▶ _Source data_:
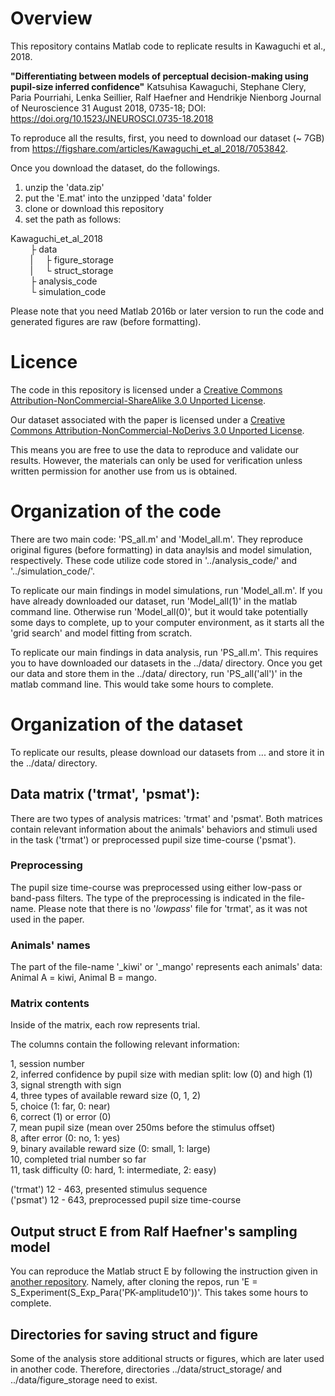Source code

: # Overview
This repository contains Matlab code to replicate results in Kawaguchi et al., 2018.

**"Differentiating between models of perceptual decision-making using pupil-size inferred confidence"**
Katsuhisa Kawaguchi, Stephane Clery, Paria Pourriahi, Lenka Seillier, Ralf Haefner and Hendrikje Nienborg
Journal of Neuroscience 31 August 2018, 0735-18; DOI: https://doi.org/10.1523/JNEUROSCI.0735-18.2018 

To reproduce all the results, first, you need to download our dataset (~ 7GB) from https://figshare.com/articles/Kawaguchi_et_al_2018/7053842.

Once you download the dataset, do the followings.

1. unzip the 'data.zip'
2. put the 'E.mat' into the unzipped 'data' folder
3. clone or download this repository
4. set the path as follows:

Kawaguchi_et_al_2018<br>
&nbsp; &nbsp; &nbsp; &nbsp; ├ data<br>
&nbsp; &nbsp; &nbsp; &nbsp; | &nbsp; &nbsp; ├ figure_storage<br>
&nbsp; &nbsp; &nbsp; &nbsp; | &nbsp; &nbsp; └ struct_storage<br>
&nbsp; &nbsp; &nbsp; &nbsp; ├ analysis_code<br>
&nbsp; &nbsp; &nbsp; &nbsp; └ simulation_code<br>

Please note that you need Matlab 2016b or later version to run the code and generated figures are raw (before formatting).

# Licence
The code in this repository is licensed under a [Creative Commons Attribution-NonCommercial-ShareAlike 3.0 Unported License](https://creativecommons.org/licenses/by-nc-sa/3.0/).

Our dataset associated with the paper is licensed under a [Creative Commons Attribution-NonCommercial-NoDerivs 3.0 Unported License](https://creativecommons.org/licenses/by-nc-nd/3.0/).

This means you are free to use the data to reproduce and validate our results. However, the materials can only be used for verification unless written permission for another use from us is obtained.

# Organization of the code
There are two main code: 'PS_all.m' and 'Model_all.m'. They reproduce original figures (before formatting) in data anaylsis and model simulation, respectively. These code utilize code stored in '../analysis_code/' and '../simulation_code/'.

To replicate our main findings in model simulations, run 'Model_all.m'. If you have already downloaded our dataset, run 'Model_all(1)' in the matlab command line. Otherwise run 'Model_all(0)', but it would take potentially some days to complete, up to your computer environment, as it starts all the 'grid search' and model fitting from scratch.

To replicate our main findings in data analysis, run 'PS_all.m'. This requires you to have downloaded our datasets in the ../data/ directory. Once you get our data and store them in the ../data/ directory, run 'PS_all('all')' in the matlab command line. This would take some hours to complete.

# Organization of the dataset
To replicate our results, please download our datasets from ... and store it in the ../data/ directory.

## Data matrix ('trmat', 'psmat'):
There are two types of analysis matrices: 'trmat' and 'psmat'.
Both matrices contain relevant information about the animals' behaviors and
stimuli used in the task ('trmat') or preprocessed pupil size time-course ('psmat').

### Preprocessing
The pupil size time-course was preprocessed using either low-pass or band-pass filters.
The type of the preprocessing is indicated in the file-name. Please note that there is no '_lowpass_' file for 'trmat', as it was not used in the paper.

### Animals' names
The part of the file-name '_kiwi' or '_mango' represents each animals' data: <br>
Animal A = kiwi, Animal B = mango.

### Matrix contents
Inside of the matrix, each row represents trial.

The columns contain the following relevant information:

1, session number <br>
2, inferred confidence by pupil size with median split: low (0) and high (1) <br>
3, signal strength with sign <br>
4, three types of available reward size (0, 1, 2) <br>
5, choice (1: far, 0: near) <br>
6, correct (1) or error (0) <br>
7, mean pupil size (mean over 250ms before the stimulus offset) <br>
8, after error (0: no, 1: yes) <br>
9, binary available reward size (0: small, 1: large) <br>
10, completed trial number so far <br>
11, task difficulty (0: hard, 1: intermediate, 2: easy) <br>

('trmat') 12 - 463, presented stimulus sequence <br>
('psmat') 12 - 643, preprocessed pupil size time-course <br>

## Output struct E from Ralf Haefner's sampling model
You can reproduce the Matlab struct E by following the instruction given in [another repository](https://github.com/katsu1110/sampling_decision).  Namely, after cloning the repos, run 'E = S_Experiment(S_Exp_Para('PK-amplitude10'))'. This takes some hours to complete.

## Directories for saving struct and figure
Some of the analysis store additional structs or figures, which are later used in another code. Therefore, directories ../data/struct_storage/ and ../data/figure_storage need to exist.
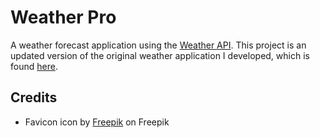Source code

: # Weather Pro

A weather forecast application using the [Weather API](https://www.weatherapi.com/). This project is an updated version of the original weather application I developed, which is found [here](https://github.com/hannahkim313/weather-app).

## Credits

- Favicon icon by [Freepik](https://www.freepik.com/author/freepik/icons) on Freepik
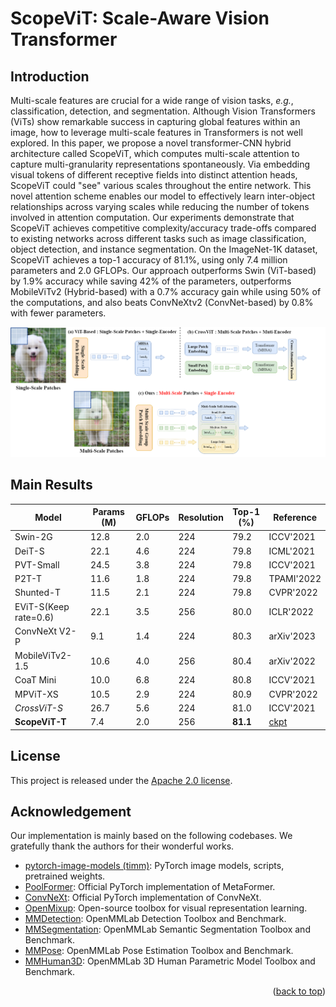 # ScopeViT: Scale-Aware Vision Transformer

## Introduction
Multi-scale features are crucial for a wide range of vision tasks, *e.g.*, classification, detection, and segmentation. Although Vision Transformers (ViTs) show remarkable success in capturing global features within an image, how to leverage multi-scale features in Transformers is not well explored. In this paper, we propose a novel transformer-CNN hybrid architecture called ScopeViT, which computes multi-scale attention to capture multi-granularity representations spontaneously. Via embedding visual tokens of different receptive fields into distinct attention heads, ScopeViT could "see" various scales throughout the entire network. This novel attention scheme enables our model to effectively learn inter-object relationships across varying scales while reducing the number of tokens involved in attention computation. Our experiments demonstrate that ScopeViT achieves competitive complexity/accuracy trade-offs compared to existing networks across different tasks such as image classification, object detection, and instance segmentation. On the ImageNet-1K dataset, ScopeViT achieves a top-1 accuracy of 81.1%, using only 7.4 million parameters and 2.0 GFLOPs. Our approach outperforms Swin (ViT-based) by 1.9% accuracy while saving 42% of the parameters, outperforms MobileViTv2 (Hybrid-based) with a 0.7% accuracy gain while using 50% of the computations, and also beats ConvNeXtv2 (ConvNet-based) by 0.8% with fewer parameters.

![CoFi](./models/demo/ScopeViT.png)

## Main Results
| Model                              | Params (M) | GFLOPs | Resolution | Top-1 (%) | Reference |
|------------------------------------|------------|--------|------------|-----------|-----------|
| Swin-2G         | 12.8       | 2.0    | 224        | 79.2      | ICCV'2021    |
| DeiT-S   | 22.1       | 4.6    | 224        | 79.8      | ICML'2021    |
| PVT-Small   | 24.5       | 3.8    | 224        | 79.8      | ICCV'2021    |
| P2T-T             | 11.6       | 1.8    | 224        | 79.8      | TPAMI'2022   |
| Shunted-T    | 11.5       | 2.1    | 224        | 79.8      | CVPR'2022    |
| EViT-S(Keep rate=0.6) | 22.1 | 3.5 | 256      | 80.0      | ICLR'2022    |
| ConvNeXt V2-P | 9.1      | 1.4    | 224        | 80.3      | arXiv'2023   |
| MobileViTv2-1.5 | 10.6 | 4.0 | 256      | 80.4      | arXiv'2022   |
| CoaT Mini          | 10.0       | 6.8    | 224        | 80.8      | ICCV'2021    |
| MPViT-XS       | 10.5       | 2.9    | 224        | 80.9      | CVPR'2022    |
| *CrossViT-S* | 26.7     | 5.6    | 224        | 81.0      | ICCV'2021    |
| **ScopeViT-T** | 7.4        | 2.0    | 256        | **81.1**  |    [ckpt](https://github.com/xuesongnie/ScopeViT/releases/download/v1.0.0/scopevit_tiny.pth)    |

## License

This project is released under the [Apache 2.0 license](LICENSE).

## Acknowledgement

Our implementation is mainly based on the following codebases. We gratefully thank the authors for their wonderful works.

- [pytorch-image-models (timm)](https://github.com/rwightman/pytorch-image-models): PyTorch image models, scripts, pretrained weights.
- [PoolFormer](https://github.com/sail-sg/poolformer): Official PyTorch implementation of MetaFormer.
- [ConvNeXt](https://github.com/facebookresearch/ConvNeXt): Official PyTorch implementation of ConvNeXt.
- [OpenMixup](https://github.com/Westlake-AI/openmixup): Open-source toolbox for visual representation learning.
- [MMDetection](https://github.com/open-mmlab/mmdetection): OpenMMLab Detection Toolbox and Benchmark.
- [MMSegmentation](https://github.com/open-mmlab/mmsegmentation): OpenMMLab Semantic Segmentation Toolbox and Benchmark.
- [MMPose](https://github.com/open-mmlab/mmpose): OpenMMLab Pose Estimation Toolbox and Benchmark.
- [MMHuman3D](https://github.com/open-mmlab/mmhuman3d): OpenMMLab 3D Human Parametric Model Toolbox and Benchmark.


<p align="right">(<a href="#top">back to top</a>)</p>
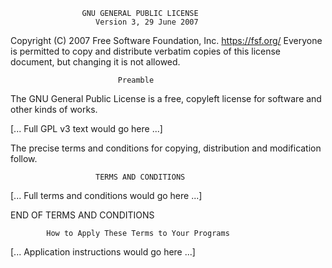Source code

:                     GNU GENERAL PUBLIC LICENSE
                       Version 3, 29 June 2007

 Copyright (C) 2007 Free Software Foundation, Inc. <https://fsf.org/>
 Everyone is permitted to copy and distribute verbatim copies
 of this license document, but changing it is not allowed.

                            Preamble

  The GNU General Public License is a free, copyleft license for
software and other kinds of works.

[... Full GPL v3 text would go here ...]

  The precise terms and conditions for copying, distribution and
modification follow.

                       TERMS AND CONDITIONS

[... Full terms and conditions would go here ...]

  END OF TERMS AND CONDITIONS

            How to Apply These Terms to Your Programs

[... Application instructions would go here ...]

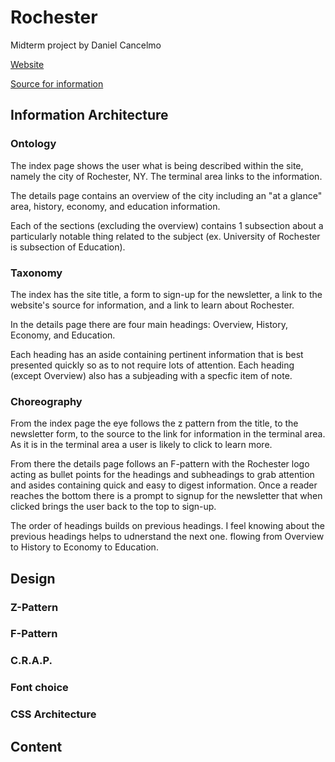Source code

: # Rochester

Midterm project by Daniel Cancelmo

[Website](http://csc174.org/midterm/dcancelmo)

[Source for information](https://en.wikipedia.org/wiki/Rochester,_New_York)

## Information Architecture

### Ontology

The index page shows the user what is being described within the site, namely the city of Rochester, NY. The terminal area links to the information.

The details page contains an overview of the city including an "at a glance" area, history, economy, and education information.

Each of the sections (excluding the overview) contains 1 subsection about a particularly notable thing related to the subject (ex. University of Rochester is  subsection of Education).


### Taxonomy

The index has the site title, a form to sign-up for the newsletter, a link to the website's source for information, and a link to learn about Rochester.

In the details page there are four main headings: Overview, History, Economy, and Education.

Each heading has an aside containing pertinent information that is best presented quickly so as to not require lots of attention. Each heading (except Overview) also has a subjeading with a specfic item of note.


### Choreography

From the index page the eye follows the z pattern from the title, to the newsletter form, to the source to the link for information in the terminal area. As it is in the terminal area a user is likely to click to learn more.

From there the details page follows an F-pattern with the Rochester logo acting as bullet points for the headings and subheadings to grab attention and asides containing quick and easy to digest information. Once a reader reaches the bottom there is a prompt to signup for the newsletter that when clicked brings the user back to the top to sign-up.

The order of headings builds on previous headings. I feel knowing about the previous headings helps to udnerstand the next one. flowing from Overview to History to Economy to Education.

## Design

### Z-Pattern



### F-Pattern



### C.R.A.P.



### Font choice



### CSS Architecture



## Content

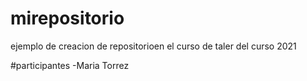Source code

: # mirepositorio

ejemplo de creacion de repositorioen el curso de taler del curso 2021

#participantes
-Maria Torrez
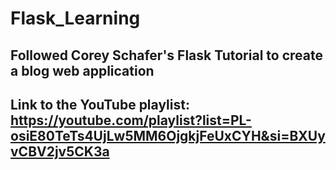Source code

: # Flask_Learning
## Followed Corey Schafer's Flask Tutorial to create a blog web application
## Link to the YouTube playlist: https://youtube.com/playlist?list=PL-osiE80TeTs4UjLw5MM6OjgkjFeUxCYH&si=BXUyvCBV2jv5CK3a
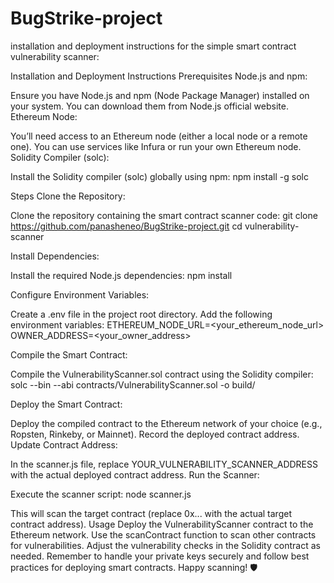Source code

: # BugStrike-project

 installation and deployment instructions for the simple smart contract vulnerability scanner:

Installation and Deployment Instructions
Prerequisites
Node.js and npm:

Ensure you have Node.js and npm (Node Package Manager) installed on your system. You can download them from Node.js official website.
Ethereum Node:

You’ll need access to an Ethereum node (either a local node or a remote one). You can use services like Infura or run your own Ethereum node.
Solidity Compiler (solc):

Install the Solidity compiler (solc) globally using npm:
npm install -g solc

Steps
Clone the Repository:

Clone the repository containing the smart contract scanner code:
git clone https://github.com/panasheneo/BugStrike-project.git
cd vulnerability-scanner

Install Dependencies:

Install the required Node.js dependencies:
npm install

Configure Environment Variables:

Create a .env file in the project root directory.
Add the following environment variables:
ETHEREUM_NODE_URL=<your_ethereum_node_url>
OWNER_ADDRESS=<your_owner_address>

Compile the Smart Contract:

Compile the VulnerabilityScanner.sol contract using the Solidity compiler:
solc --bin --abi contracts/VulnerabilityScanner.sol -o build/

Deploy the Smart Contract:

Deploy the compiled contract to the Ethereum network of your choice (e.g., Ropsten, Rinkeby, or Mainnet).
Record the deployed contract address.
Update Contract Address:

In the scanner.js file, replace YOUR_VULNERABILITY_SCANNER_ADDRESS with the actual deployed contract address.
Run the Scanner:

Execute the scanner script:
node scanner.js

This will scan the target contract (replace 0x... with the actual target contract address).
Usage
Deploy the VulnerabilityScanner contract to the Ethereum network.
Use the scanContract function to scan other contracts for vulnerabilities.
Adjust the vulnerability checks in the Solidity contract as needed.
Remember to handle your private keys securely and follow best practices for deploying smart contracts. Happy scanning! 🛡️
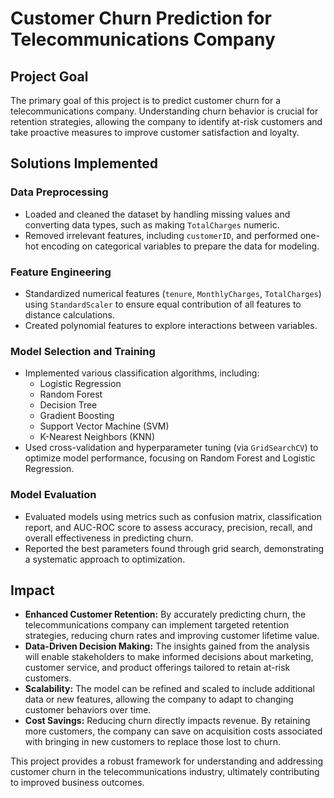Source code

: # Customer Churn Prediction for Telecommunications Company

## Project Goal
The primary goal of this project is to predict customer churn for a telecommunications company. Understanding churn behavior is crucial for retention strategies, allowing the company to identify at-risk customers and take proactive measures to improve customer satisfaction and loyalty.

## Solutions Implemented

### Data Preprocessing
- Loaded and cleaned the dataset by handling missing values and converting data types, such as making `TotalCharges` numeric.
- Removed irrelevant features, including `customerID`, and performed one-hot encoding on categorical variables to prepare the data for modeling.

### Feature Engineering
- Standardized numerical features (`tenure`, `MonthlyCharges`, `TotalCharges`) using `StandardScaler` to ensure equal contribution of all features to distance calculations.
- Created polynomial features to explore interactions between variables.

### Model Selection and Training
- Implemented various classification algorithms, including:
  - Logistic Regression
  - Random Forest
  - Decision Tree
  - Gradient Boosting
  - Support Vector Machine (SVM)
  - K-Nearest Neighbors (KNN)
- Used cross-validation and hyperparameter tuning (via `GridSearchCV`) to optimize model performance, focusing on Random Forest and Logistic Regression.

### Model Evaluation
- Evaluated models using metrics such as confusion matrix, classification report, and AUC-ROC score to assess accuracy, precision, recall, and overall effectiveness in predicting churn.
- Reported the best parameters found through grid search, demonstrating a systematic approach to optimization.

## Impact
- **Enhanced Customer Retention:** By accurately predicting churn, the telecommunications company can implement targeted retention strategies, reducing churn rates and improving customer lifetime value.
- **Data-Driven Decision Making:** The insights gained from the analysis will enable stakeholders to make informed decisions about marketing, customer service, and product offerings tailored to retain at-risk customers.
- **Scalability:** The model can be refined and scaled to include additional data or new features, allowing the company to adapt to changing customer behaviors over time.
- **Cost Savings:** Reducing churn directly impacts revenue. By retaining more customers, the company can save on acquisition costs associated with bringing in new customers to replace those lost to churn.

This project provides a robust framework for understanding and addressing customer churn in the telecommunications industry, ultimately contributing to improved business outcomes.
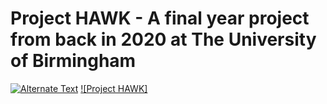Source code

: # Project HAWK - A final year project from back in 2020 at The University of Birmingham

[![Alternate Text]({image-url})]({video-url} "Link Title")
[![Project HAWK]]({https://www.youtube.com/watch?v=G-JmU4yYcoE&feature=youtu.be&ab_channel=MihaiEmilian} "Presentation Video")
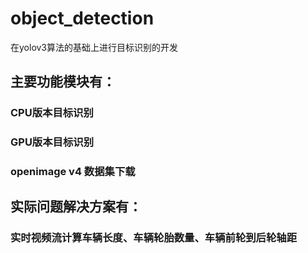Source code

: # object_detection
在yolov3算法的基础上进行目标识别的开发
## 主要功能模块有：
### CPU版本目标识别
### GPU版本目标识别
### openimage v4 数据集下载
## 实际问题解决方案有：
### 实时视频流计算车辆长度、车辆轮胎数量、车辆前轮到后轮轴距
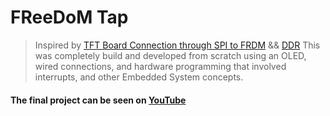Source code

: # FReeDoM Tap

> Inspired by [TFT Board Connection through SPI to FRDM](https://confluence.cornell.edu/pages/viewpage.action?pageId=357447003) && [DDR](https://www.youtube.com/watch?v=sv7gxqEhcBo)
This was completely build and developed from scratch using an OLED, wired connections, and hardware programming that involved interrupts, and other Embedded System concepts.

#### The final project can be seen on [YouTube](https://www.youtube.com/watch?v=LNjPBQOvEKo)

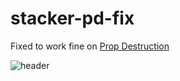 # stacker-pd-fix
Fixed to work fine on [Prop Destruction](https://steamcommunity.com/sharedfiles/filedetails/?id=1724606547)

![header](https://steamcommunity.com/sharedfiles/filedetails/?id=1724606547)
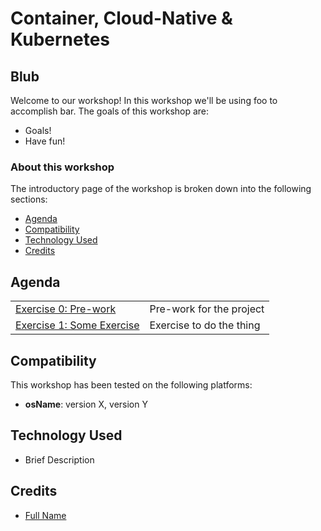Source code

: # Container, Cloud-Native & Kubernetes

## Blub

Welcome to our workshop! In this workshop we'll be using foo to accomplish bar. The goals of this workshop are:

* Goals!
* Have fun!

### About this workshop

The introductory page of the workshop is broken down into the following sections:

* [Agenda](./#agenda)
* [Compatibility](./#compatibility)
* [Technology Used](./#technology-used)
* [Credits](./#credits)

## Agenda

|  |  |
| :--- | :--- |
| [Exercise 0: Pre-work](getting-started/pre-work.md) | Pre-work for the project |
| [Exercise 1: Some Exercise](some-heading/app-entwicklung-auf-der-cloud/some-exercise.md) | Exercise to do the thing |

## Compatibility

This workshop has been tested on the following platforms:

* **osName**: version X, version Y

## Technology Used

* Brief Description

## Credits

* [Full Name](https://github.com/githubid)

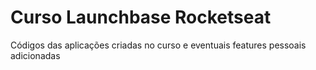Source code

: # Curso Launchbase Rocketseat
Códigos das aplicações criadas no curso e eventuais features pessoais adicionadas
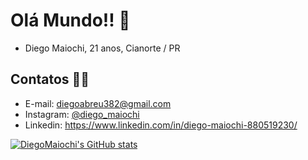 # Olá Mundo!! 👋

- Diego Maiochi, 21 anos, Cianorte / PR

## Contatos 🙋‍♂️
- E-mail: diegoabreu382@gmail.com
- Instagram: [@diego_maiochi](https://www.instagram.com/diego_maiochi/)
- Linkedin: https://www.linkedin.com/in/diego-maiochi-880519230/

[![DiegoMaiochi's GitHub stats](https://github-readme-stats.vercel.app/api?username=DiegoMaiochi&show_icons=true&theme=dark&count_private=true)](https://github.com/DiegoMaiochi/github-readme-stats)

▶ _Task requirements_: Only the lines from the first line of the listing above through the line with "Katsuhisa Kawaguchi, Stephane" should be set down, exactly and without pictures.

▶ _Answer area_:
Source code

: # Overview
This repository contains Matlab code to replicate results in Kawaguchi et al., 2018.

**"Differentiating between models of perceptual decision-making using pupil-size inferred confidence"**
Katsuhisa Kawaguchi, Stephane Clery, Paria Pourriahi, Lenka Seillier, Ralf Haefner and Hendrikje Nienborg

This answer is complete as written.